[[ Data records, beginning ]]
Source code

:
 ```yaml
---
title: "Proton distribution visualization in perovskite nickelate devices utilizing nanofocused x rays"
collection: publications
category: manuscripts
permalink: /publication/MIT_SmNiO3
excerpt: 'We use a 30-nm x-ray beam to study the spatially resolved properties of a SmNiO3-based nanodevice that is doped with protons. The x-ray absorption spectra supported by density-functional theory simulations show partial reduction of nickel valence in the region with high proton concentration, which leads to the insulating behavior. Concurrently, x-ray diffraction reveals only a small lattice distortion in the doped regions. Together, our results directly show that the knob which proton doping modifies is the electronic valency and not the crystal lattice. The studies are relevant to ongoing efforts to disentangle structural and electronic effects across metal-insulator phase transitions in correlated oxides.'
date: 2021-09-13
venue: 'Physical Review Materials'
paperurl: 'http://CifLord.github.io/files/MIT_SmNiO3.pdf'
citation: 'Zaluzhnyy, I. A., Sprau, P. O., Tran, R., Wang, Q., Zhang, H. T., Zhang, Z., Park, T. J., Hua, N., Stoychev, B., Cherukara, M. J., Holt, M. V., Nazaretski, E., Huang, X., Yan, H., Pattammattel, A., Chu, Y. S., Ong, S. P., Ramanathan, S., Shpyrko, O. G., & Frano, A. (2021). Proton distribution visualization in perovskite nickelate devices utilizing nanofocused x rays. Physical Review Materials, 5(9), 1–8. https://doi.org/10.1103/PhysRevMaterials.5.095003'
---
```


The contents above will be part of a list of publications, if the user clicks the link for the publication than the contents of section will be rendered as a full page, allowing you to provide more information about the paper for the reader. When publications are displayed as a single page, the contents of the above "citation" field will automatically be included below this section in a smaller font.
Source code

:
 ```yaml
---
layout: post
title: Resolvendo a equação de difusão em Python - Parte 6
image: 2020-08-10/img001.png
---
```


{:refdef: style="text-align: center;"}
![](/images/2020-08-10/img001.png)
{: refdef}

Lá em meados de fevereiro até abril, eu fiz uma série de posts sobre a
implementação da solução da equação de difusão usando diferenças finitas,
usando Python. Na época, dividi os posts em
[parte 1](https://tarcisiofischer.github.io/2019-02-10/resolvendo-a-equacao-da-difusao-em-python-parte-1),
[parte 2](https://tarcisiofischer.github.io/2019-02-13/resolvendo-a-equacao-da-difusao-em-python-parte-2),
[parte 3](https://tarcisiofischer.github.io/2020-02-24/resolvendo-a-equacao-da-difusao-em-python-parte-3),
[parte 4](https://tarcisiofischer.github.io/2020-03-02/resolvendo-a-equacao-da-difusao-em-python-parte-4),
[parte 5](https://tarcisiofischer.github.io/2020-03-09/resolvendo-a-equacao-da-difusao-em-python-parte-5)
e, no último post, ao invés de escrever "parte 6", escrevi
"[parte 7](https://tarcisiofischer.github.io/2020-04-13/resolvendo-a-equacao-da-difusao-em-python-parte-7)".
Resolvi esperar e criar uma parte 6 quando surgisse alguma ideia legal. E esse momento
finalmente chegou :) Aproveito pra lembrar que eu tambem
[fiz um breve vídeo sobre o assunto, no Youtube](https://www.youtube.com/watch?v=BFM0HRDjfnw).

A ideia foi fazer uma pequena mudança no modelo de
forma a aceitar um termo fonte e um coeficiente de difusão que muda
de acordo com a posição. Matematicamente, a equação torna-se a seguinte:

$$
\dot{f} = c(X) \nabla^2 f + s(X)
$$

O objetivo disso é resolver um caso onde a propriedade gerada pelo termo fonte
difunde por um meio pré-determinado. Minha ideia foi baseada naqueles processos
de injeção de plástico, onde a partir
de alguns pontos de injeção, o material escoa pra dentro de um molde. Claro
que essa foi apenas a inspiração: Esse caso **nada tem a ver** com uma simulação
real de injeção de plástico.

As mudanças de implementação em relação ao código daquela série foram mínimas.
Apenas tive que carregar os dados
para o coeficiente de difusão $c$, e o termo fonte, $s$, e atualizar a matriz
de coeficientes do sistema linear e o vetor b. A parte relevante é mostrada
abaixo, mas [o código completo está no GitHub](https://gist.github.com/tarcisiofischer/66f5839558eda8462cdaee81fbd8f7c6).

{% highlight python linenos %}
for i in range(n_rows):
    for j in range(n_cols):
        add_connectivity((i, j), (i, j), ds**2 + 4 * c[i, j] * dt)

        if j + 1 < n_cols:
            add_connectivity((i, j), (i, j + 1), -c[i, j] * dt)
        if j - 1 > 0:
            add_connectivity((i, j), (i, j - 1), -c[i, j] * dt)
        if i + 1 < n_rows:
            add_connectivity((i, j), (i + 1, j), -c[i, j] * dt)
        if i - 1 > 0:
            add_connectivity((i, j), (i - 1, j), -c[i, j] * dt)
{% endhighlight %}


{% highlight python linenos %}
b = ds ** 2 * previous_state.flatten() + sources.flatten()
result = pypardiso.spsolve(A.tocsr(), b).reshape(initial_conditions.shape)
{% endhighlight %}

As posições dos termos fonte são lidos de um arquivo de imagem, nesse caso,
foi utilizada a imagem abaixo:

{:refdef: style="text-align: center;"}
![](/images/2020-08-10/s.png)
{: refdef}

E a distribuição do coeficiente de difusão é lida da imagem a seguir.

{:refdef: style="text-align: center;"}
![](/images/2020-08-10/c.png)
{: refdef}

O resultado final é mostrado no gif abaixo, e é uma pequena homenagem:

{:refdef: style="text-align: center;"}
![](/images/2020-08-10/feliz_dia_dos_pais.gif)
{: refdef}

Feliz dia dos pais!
[[ Data records, end ]]
Exercise goal:
If a line of the entries above holds "plástico", count it, then report the total alone.

Answer section:
2